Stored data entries
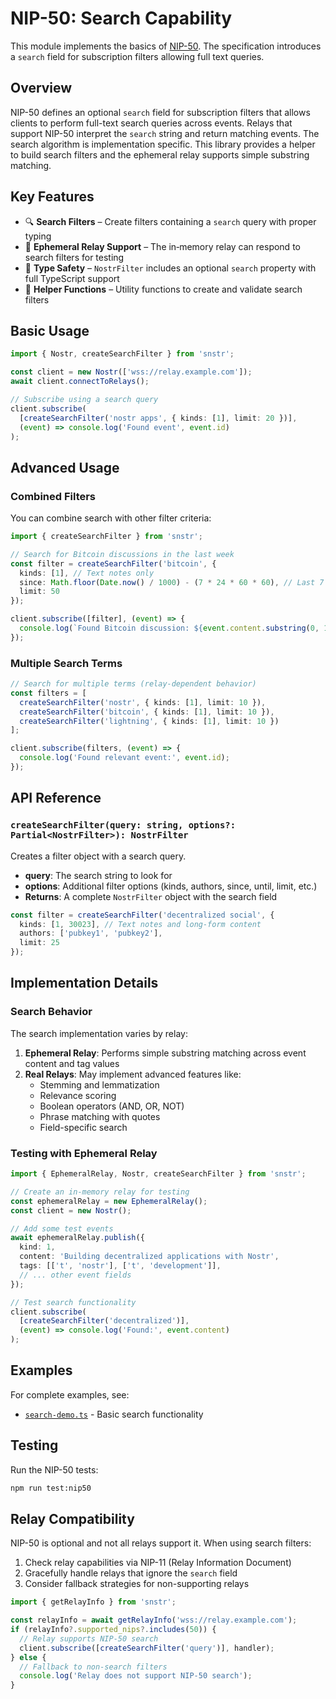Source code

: # NIP-50: Search Capability

This module implements the basics of [NIP-50](https://github.com/nostr-protocol/nips/blob/master/50.md). The specification introduces a `search` field for subscription filters allowing full text queries.

## Overview

NIP-50 defines an optional `search` field for subscription filters that allows clients to perform full-text search queries across events. Relays that support NIP-50 interpret the `search` string and return matching events. The search algorithm is implementation specific. This library provides a helper to build search filters and the ephemeral relay supports simple substring matching.

## Key Features

- 🔍 **Search Filters** – Create filters containing a `search` query with proper typing
- 🤖 **Ephemeral Relay Support** – The in‑memory relay can respond to search filters for testing
- 📄 **Type Safety** – `NostrFilter` includes an optional `search` property with full TypeScript support
- 🔧 **Helper Functions** – Utility functions to create and validate search filters

## Basic Usage

```typescript
import { Nostr, createSearchFilter } from 'snstr';

const client = new Nostr(['wss://relay.example.com']);
await client.connectToRelays();

// Subscribe using a search query
client.subscribe(
  [createSearchFilter('nostr apps', { kinds: [1], limit: 20 })],
  (event) => console.log('Found event', event.id)
);
```

## Advanced Usage

### Combined Filters

You can combine search with other filter criteria:

```typescript
import { createSearchFilter } from 'snstr';

// Search for Bitcoin discussions in the last week
const filter = createSearchFilter('bitcoin', {
  kinds: [1], // Text notes only
  since: Math.floor(Date.now() / 1000) - (7 * 24 * 60 * 60), // Last 7 days
  limit: 50
});

client.subscribe([filter], (event) => {
  console.log(`Found Bitcoin discussion: ${event.content.substring(0, 100)}...`);
});
```

### Multiple Search Terms

```typescript
// Search for multiple terms (relay-dependent behavior)
const filters = [
  createSearchFilter('nostr', { kinds: [1], limit: 10 }),
  createSearchFilter('bitcoin', { kinds: [1], limit: 10 }),
  createSearchFilter('lightning', { kinds: [1], limit: 10 })
];

client.subscribe(filters, (event) => {
  console.log('Found relevant event:', event.id);
});
```

## API Reference

### `createSearchFilter(query: string, options?: Partial<NostrFilter>): NostrFilter`

Creates a filter object with a search query.

- **query**: The search string to look for
- **options**: Additional filter options (kinds, authors, since, until, limit, etc.)
- **Returns**: A complete `NostrFilter` object with the search field

```typescript
const filter = createSearchFilter('decentralized social', {
  kinds: [1, 30023], // Text notes and long-form content
  authors: ['pubkey1', 'pubkey2'],
  limit: 25
});
```

## Implementation Details

### Search Behavior

The search implementation varies by relay:

1. **Ephemeral Relay**: Performs simple substring matching across event content and tag values
2. **Real Relays**: May implement advanced features like:
   - Stemming and lemmatization
   - Relevance scoring
   - Boolean operators (AND, OR, NOT)
   - Phrase matching with quotes
   - Field-specific search

### Testing with Ephemeral Relay

```typescript
import { EphemeralRelay, Nostr, createSearchFilter } from 'snstr';

// Create an in-memory relay for testing
const ephemeralRelay = new EphemeralRelay();
const client = new Nostr();

// Add some test events
await ephemeralRelay.publish({
  kind: 1,
  content: 'Building decentralized applications with Nostr',
  tags: [['t', 'nostr'], ['t', 'development']],
  // ... other event fields
});

// Test search functionality
client.subscribe(
  [createSearchFilter('decentralized')],
  (event) => console.log('Found:', event.content)
);
```

## Examples

For complete examples, see:
- [`search-demo.ts`](../../examples/nip50/search-demo.ts) - Basic search functionality

## Testing

Run the NIP-50 tests:

```bash
npm run test:nip50
```

## Relay Compatibility

NIP-50 is optional and not all relays support it. When using search filters:

1. Check relay capabilities via NIP-11 (Relay Information Document)
2. Gracefully handle relays that ignore the `search` field
3. Consider fallback strategies for non-supporting relays

```typescript
import { getRelayInfo } from 'snstr';

const relayInfo = await getRelayInfo('wss://relay.example.com');
if (relayInfo?.supported_nips?.includes(50)) {
  // Relay supports NIP-50 search
  client.subscribe([createSearchFilter('query')], handler);
} else {
  // Fallback to non-search filters
  console.log('Relay does not support NIP-50 search');
}
```
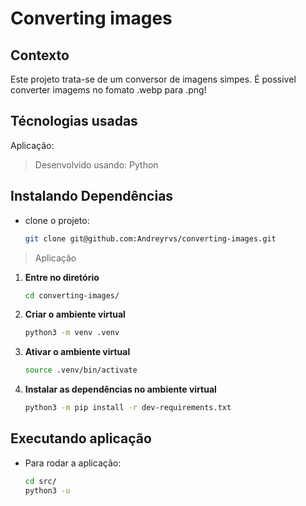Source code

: # Converting images

## Contexto

Este projeto trata-se de um conversor de imagens simpes. É possivel converter imagems no fomato .webp para .png!

## Técnologias usadas

Aplicação:
> Desenvolvido usando: Python

## Instalando Dependências

* clone o projeto:

  ```bash
  git clone git@github.com:Andreyrvs/converting-images.git
  ```

> Aplicação

1. **Entre no diretório**

    ```bash
    cd converting-images/ 
    ```

2. **Criar o ambiente virtual**

    ```bash
    python3 -m venv .venv
    ```

3. **Ativar o ambiente virtual**

    ```bash
    source .venv/bin/activate
    ```

4. **Instalar as dependências no ambiente virtual**

    ```bash
    python3 -m pip install -r dev-requirements.txt
    ```

## Executando aplicação

* Para rodar a aplicação:

  ```bash
  cd src/
  python3 -u 
  ```
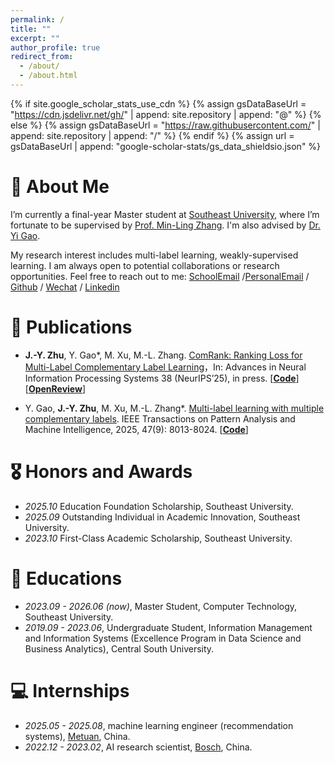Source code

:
 ```yaml
---
permalink: /
title: ""
excerpt: ""
author_profile: true
redirect_from: 
  - /about/
  - /about.html
---
```


{% if site.google_scholar_stats_use_cdn %}
{% assign gsDataBaseUrl = "https://cdn.jsdelivr.net/gh/" | append: site.repository | append: "@" %}
{% else %}
{% assign gsDataBaseUrl = "https://raw.githubusercontent.com/" | append: site.repository | append: "/" %}
{% endif %}
{% assign url = gsDataBaseUrl | append: "google-scholar-stats/gs_data_shieldsio.json" %}

<span class='anchor' id='about-me'></span>
# 👩 About Me
I’m currently a final-year Master student at [Southeast University](https://www.seu.edu.cn/), where I’m fortunate to be supervised by [Prof. Min-Ling Zhang](https://palm.seu.edu.cn/zhangml/). I'm also advised by [Dr. Yi Gao](https://gaoyi439.github.io/).

My research interest includes multi-label learning, weakly-supervised learning. I am always open to potential collaborations or research opportunities. Feel free to reach out to me:
[SchoolEmail](zhujingyi@edu.seu.com) /[PersonalEmail](zhujingyi0610@163.com) / [Github](https://github.com/JellyJamZhu) / [Wechat](../images/wechat.jpg) / [Linkedin](https://www.linkedin.com/in/jingyi-zhu-3a789a239)

# 📝 Publications 

- **J.-Y. Zhu**, Y. Gao*, M. Xu, M.-L. Zhang. [ComRank: Ranking Loss for Multi-Label Complementary Label Learning](https://openreview.net/pdf?id=uVjuiPP4aP)，In: Advances in Neural Information Processing Systems 38 (NeurIPS’25), in press. [[**Code**](https://github.com/JellyJamZhu/ComRank)] [[**OpenReview**](https://openreview.net/forum?id=uVjuiPP4aP)]

- Y. Gao, **J.-Y. Zhu**, M. Xu, M.-L. Zhang*. [Multi-label learning with multiple complementary labels](https://ieeexplore.ieee.org/stamp/stamp.jsp?tp=&arnumber=11016060). IEEE Transactions on Pattern Analysis and Machine Intelligence, 2025, 47(9): 8013-8024. [[**Code**](https://github.com/gaoyi439/CTL)]

# 🎖 Honors and Awards
- *2025.10* Education Foundation Scholarship, Southeast University. 
- *2025.09* Outstanding Individual in Academic Innovation, Southeast University. 
- *2023.10* First-Class Academic Scholarship, Southeast University. 

# 📖 Educations
- *2023.09 - 2026.06 (now)*, Master Student, Computer Technology, Southeast University.
- *2019.09 - 2023.06*, Undergraduate Student, Information Management and Information Systems (Excellence Program in Data Science and Business Analytics), Central South University. 

# 💻 Internships
- *2025.05 - 2025.08*, machine learning engineer (recommendation systems), [Metuan](https://www.meituan.com/), China.
- *2022.12 - 2023.02*, AI research scientist, [Bosch](https://www.bosch.com.cn/), China.

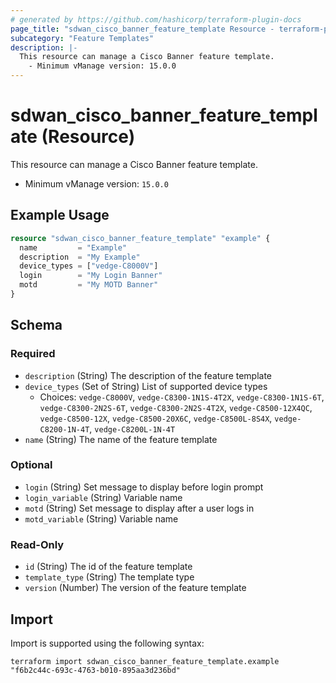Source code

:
 ```yaml
---
# generated by https://github.com/hashicorp/terraform-plugin-docs
page_title: "sdwan_cisco_banner_feature_template Resource - terraform-provider-sdwan"
subcategory: "Feature Templates"
description: |-
  This resource can manage a Cisco Banner feature template.
    - Minimum vManage version: 15.0.0
---
```


# sdwan_cisco_banner_feature_template (Resource)

This resource can manage a Cisco Banner feature template.
  - Minimum vManage version: `15.0.0`

## Example Usage

```terraform
resource "sdwan_cisco_banner_feature_template" "example" {
  name         = "Example"
  description  = "My Example"
  device_types = ["vedge-C8000V"]
  login        = "My Login Banner"
  motd         = "My MOTD Banner"
}
```

<!-- schema generated by tfplugindocs -->
## Schema

### Required

- `description` (String) The description of the feature template
- `device_types` (Set of String) List of supported device types
  - Choices: `vedge-C8000V`, `vedge-C8300-1N1S-4T2X`, `vedge-C8300-1N1S-6T`, `vedge-C8300-2N2S-6T`, `vedge-C8300-2N2S-4T2X`, `vedge-C8500-12X4QC`, `vedge-C8500-12X`, `vedge-C8500-20X6C`, `vedge-C8500L-8S4X`, `vedge-C8200-1N-4T`, `vedge-C8200L-1N-4T`
- `name` (String) The name of the feature template

### Optional

- `login` (String) Set message to display before login prompt
- `login_variable` (String) Variable name
- `motd` (String) Set message to display after a user logs in
- `motd_variable` (String) Variable name

### Read-Only

- `id` (String) The id of the feature template
- `template_type` (String) The template type
- `version` (Number) The version of the feature template

## Import

Import is supported using the following syntax:

```shell
terraform import sdwan_cisco_banner_feature_template.example "f6b2c44c-693c-4763-b010-895aa3d236bd"
```
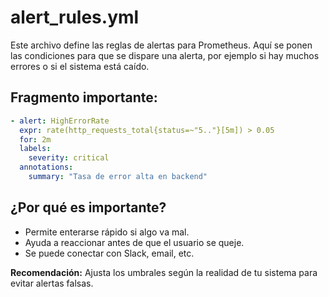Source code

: # alert_rules.yml

Este archivo define las reglas de alertas para Prometheus. Aquí se ponen las condiciones para que se dispare una alerta, por ejemplo si hay muchos errores o si el sistema está caído.

## Fragmento importante:
```yaml
- alert: HighErrorRate
  expr: rate(http_requests_total{status=~"5.."}[5m]) > 0.05
  for: 2m
  labels:
    severity: critical
  annotations:
    summary: "Tasa de error alta en backend"
```

## ¿Por qué es importante?
- Permite enterarse rápido si algo va mal.
- Ayuda a reaccionar antes de que el usuario se queje.
- Se puede conectar con Slack, email, etc.

**Recomendación:**
Ajusta los umbrales según la realidad de tu sistema para evitar alertas falsas. 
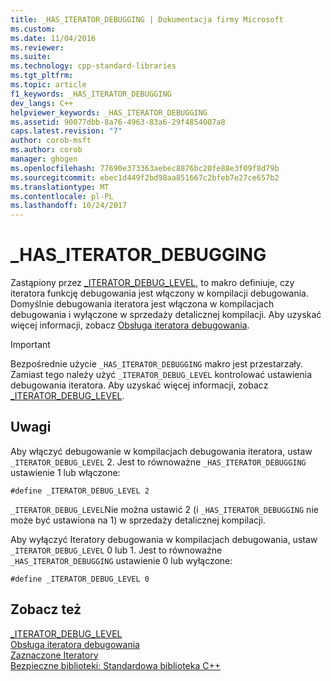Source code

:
 ```yaml
---
title: _HAS_ITERATOR_DEBUGGING | Dokumentacja firmy Microsoft
ms.custom: 
ms.date: 11/04/2016
ms.reviewer: 
ms.suite: 
ms.technology: cpp-standard-libraries
ms.tgt_pltfrm: 
ms.topic: article
f1_keywords: _HAS_ITERATOR_DEBUGGING
dev_langs: C++
helpviewer_keywords: _HAS_ITERATOR_DEBUGGING
ms.assetid: 90077dbb-8a76-4963-83a6-29f4854007a8
caps.latest.revision: "7"
author: corob-msft
ms.author: corob
manager: ghogen
ms.openlocfilehash: 77690e373363aebec8876bc20fe88e3f09f8d79b
ms.sourcegitcommit: ebec1d449f2bd98aa851667c2bfeb7e27ce657b2
ms.translationtype: MT
ms.contentlocale: pl-PL
ms.lasthandoff: 10/24/2017
---
```

# <a name="hasiteratordebugging"></a>_HAS_ITERATOR_DEBUGGING  
  
Zastąpiony przez [_ITERATOR_DEBUG_LEVEL](../standard-library/iterator-debug-level.md), to makro definiuje, czy iteratora funkcję debugowania jest włączony w kompilacji debugowania. Domyślnie debugowania iteratora jest włączona w kompilacjach debugowania i wyłączone w sprzedaży detalicznej kompilacji. Aby uzyskać więcej informacji, zobacz [Obsługa iteratora debugowania](../standard-library/debug-iterator-support.md).  
  
> [!IMPORTANT]
> Bezpośrednie użycie `_HAS_ITERATOR_DEBUGGING` makro jest przestarzały. Zamiast tego należy użyć `_ITERATOR_DEBUG_LEVEL` kontrolować ustawienia debugowania iteratora. Aby uzyskać więcej informacji, zobacz [_ITERATOR_DEBUG_LEVEL](../standard-library/iterator-debug-level.md).  
  
## <a name="remarks"></a>Uwagi  
Aby włączyć debugowanie w kompilacjach debugowania iteratora, ustaw `_ITERATOR_DEBUG_LEVEL` 2. Jest to równoważne `_HAS_ITERATOR_DEBUGGING` ustawienie 1 lub włączone:  
  
```  
#define _ITERATOR_DEBUG_LEVEL 2  
```  
  
`_ITERATOR_DEBUG_LEVEL`Nie można ustawić 2 (i `_HAS_ITERATOR_DEBUGGING` nie może być ustawiona na 1) w sprzedaży detalicznej kompilacji.  
  
Aby wyłączyć Iteratory debugowania w kompilacjach debugowania, ustaw `_ITERATOR_DEBUG_LEVEL` 0 lub 1. Jest to równoważne `_HAS_ITERATOR_DEBUGGING` ustawienie 0 lub wyłączone:  
  
```  
#define _ITERATOR_DEBUG_LEVEL 0  
```  
  
## <a name="see-also"></a>Zobacz też  
 [_ITERATOR_DEBUG_LEVEL](../standard-library/iterator-debug-level.md)   
 [Obsługa iteratora debugowania](../standard-library/debug-iterator-support.md)   
 [Zaznaczone Iteratory](../standard-library/checked-iterators.md)   
 [Bezpieczne biblioteki: Standardowa biblioteka C++](../standard-library/safe-libraries-cpp-standard-library.md)

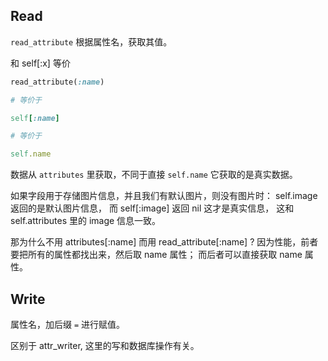 ## Read

`read_attribute` 根据属性名，获取其值。

和 self[:x] 等价

```ruby
read_attribute(:name)

# 等价于

self[:name]

# 等价于

self.name
```

数据从 `attributes` 里获取，不同于直接 `self.name` 它获取的是真实数据。

如果字段用于存储图片信息，并且我们有默认图片，则没有图片时：
self.image 返回的是默认图片信息，
而 self[:image] 返回 nil 这才是真实信息，
这和
self.attributes 里的 image 信息一致。

那为什么不用 attributes[:name] 而用 read_attribute[:name] ?
因为性能，前者要把所有的属性都找出来，然后取 name 属性；
而后者可以直接获取 name 属性。

## Write

属性名，加后缀 `=` 进行赋值。

区别于 attr_writer, 这里的写和数据库操作有关。

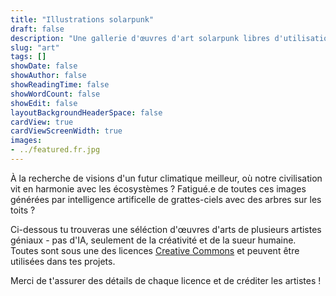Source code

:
 ```yaml
---
title: "Illustrations solarpunk"
draft: false
description: "Une gallerie d'œuvres d'art solarpunk libres d'utilisation et sous licences ouvertes"
slug: "art"
tags: []
showDate: false
showAuthor: false
showReadingTime: false
showWordCount: false
showEdit: false
layoutBackgroundHeaderSpace: false
cardView: true
cardViewScreenWidth: true
images:
- ../featured.fr.jpg
---
```


À la recherche de visions d'un futur climatique meilleur, où notre civilisation vit en harmonie avec les écosystèmes ? Fatigué.e de toutes ces images générées par intelligence artificelle de grattes-ciels avec des arbres sur les toits ?

Ci-dessous tu trouveras une séléction d'œuvres d'arts de plusieurs artistes géniaux - pas d'IA, seulement de la créativité et de la sueur humaine. Toutes sont sous une des licences [Creative Commons](https://creativecommons.org/faq/fr/#informations-g%C3%A9n%C3%A9rales-sur-la-licence) et peuvent être utilisées dans tes projets.

Merci de t'assurer des détails de chaque licence et de créditer les artistes !

</BR>

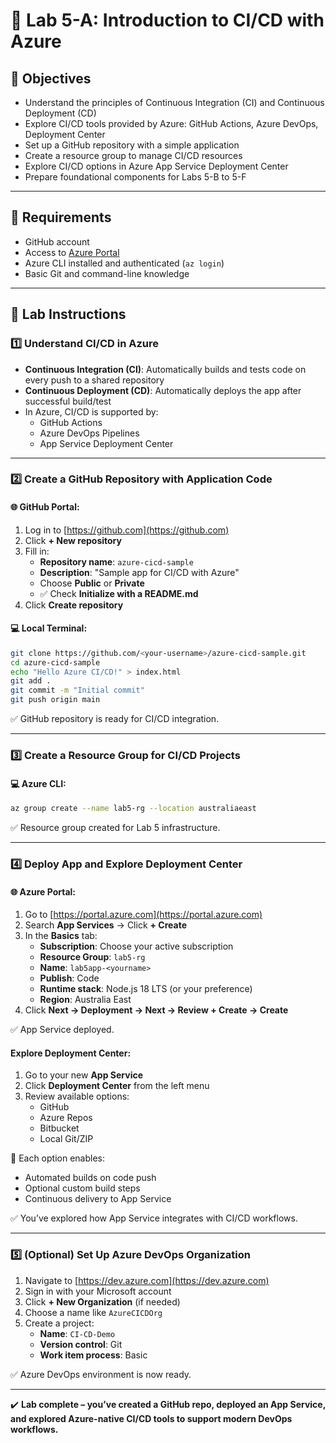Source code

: # 🚀 Lab 5-A: Introduction to CI/CD with Azure

## 🎯 Objectives

- Understand the principles of Continuous Integration (CI) and Continuous Deployment (CD)
- Explore CI/CD tools provided by Azure: GitHub Actions, Azure DevOps, Deployment Center
- Set up a GitHub repository with a simple application
- Create a resource group to manage CI/CD resources
- Explore CI/CD options in Azure App Service Deployment Center
- Prepare foundational components for Labs 5-B to 5-F

---

## 🧰 Requirements

- GitHub account
- Access to [Azure Portal](https://portal.azure.com)
- Azure CLI installed and authenticated (`az login`)
- Basic Git and command-line knowledge

---

## 👣 Lab Instructions

### 1️⃣ Understand CI/CD in Azure

- **Continuous Integration (CI)**: Automatically builds and tests code on every push to a shared repository
- **Continuous Deployment (CD)**: Automatically deploys the app after successful build/test
- In Azure, CI/CD is supported by:
  - GitHub Actions
  - Azure DevOps Pipelines
  - App Service Deployment Center

---

### 2️⃣ Create a GitHub Repository with Application Code

#### 🌐 GitHub Portal:

1. Log in to [https://github.com](https://github.com)
2. Click **+ New repository**
3. Fill in:
   - **Repository name**: `azure-cicd-sample`
   - **Description**: "Sample app for CI/CD with Azure"
   - Choose **Public** or **Private**
   - ✅ Check **Initialize with a README.md**
4. Click **Create repository**

#### 💻 Local Terminal:

```bash
git clone https://github.com/<your-username>/azure-cicd-sample.git
cd azure-cicd-sample
echo "Hello Azure CI/CD!" > index.html
git add .
git commit -m "Initial commit"
git push origin main
```

✅ GitHub repository is ready for CI/CD integration.

---

### 3️⃣ Create a Resource Group for CI/CD Projects

#### 💻 Azure CLI:

```bash
az group create --name lab5-rg --location australiaeast
```

✅ Resource group created for Lab 5 infrastructure.

---

### 4️⃣ Deploy App and Explore Deployment Center

#### 🌐 Azure Portal:

1. Go to [https://portal.azure.com](https://portal.azure.com)
2. Search **App Services** → Click **+ Create**
3. In the **Basics** tab:
   - **Subscription**: Choose your active subscription
   - **Resource Group**: `lab5-rg`
   - **Name**: `lab5app-<yourname>`
   - **Publish**: Code
   - **Runtime stack**: Node.js 18 LTS (or your preference)
   - **Region**: Australia East
4. Click **Next → Deployment → Next → Review + Create → Create**

✅ App Service deployed.

#### Explore Deployment Center:

1. Go to your new **App Service**
2. Click **Deployment Center** from the left menu
3. Review available options:
   - GitHub
   - Azure Repos
   - Bitbucket
   - Local Git/ZIP

🔁 Each option enables:

- Automated builds on code push
- Optional custom build steps
- Continuous delivery to App Service

✅ You’ve explored how App Service integrates with CI/CD workflows.

---

### 5️⃣ (Optional) Set Up Azure DevOps Organization

1. Navigate to [https://dev.azure.com](https://dev.azure.com)
2. Sign in with your Microsoft account
3. Click **+ New Organization** (if needed)
4. Choose a name like `AzureCICDOrg`
5. Create a project:
   - **Name**: `CI-CD-Demo`
   - **Version control**: Git
   - **Work item process**: Basic

✅ Azure DevOps environment is now ready.

---

✔️ **Lab complete – you’ve created a GitHub repo, deployed an App Service, and explored Azure-native CI/CD tools to support modern DevOps workflows.**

## TASK PROMPT
Provide an exact copy of only the lines from the beginning of the entries through the line containing "## Overview", both ends included, with no pictures.

## PROBLEM SOLUTION
Source code

: # NIP-50: Search Capability

This module implements the basics of [NIP-50](https://github.com/nostr-protocol/nips/blob/master/50.md). The specification introduces a `search` field for subscription filters allowing full text queries.

## Overview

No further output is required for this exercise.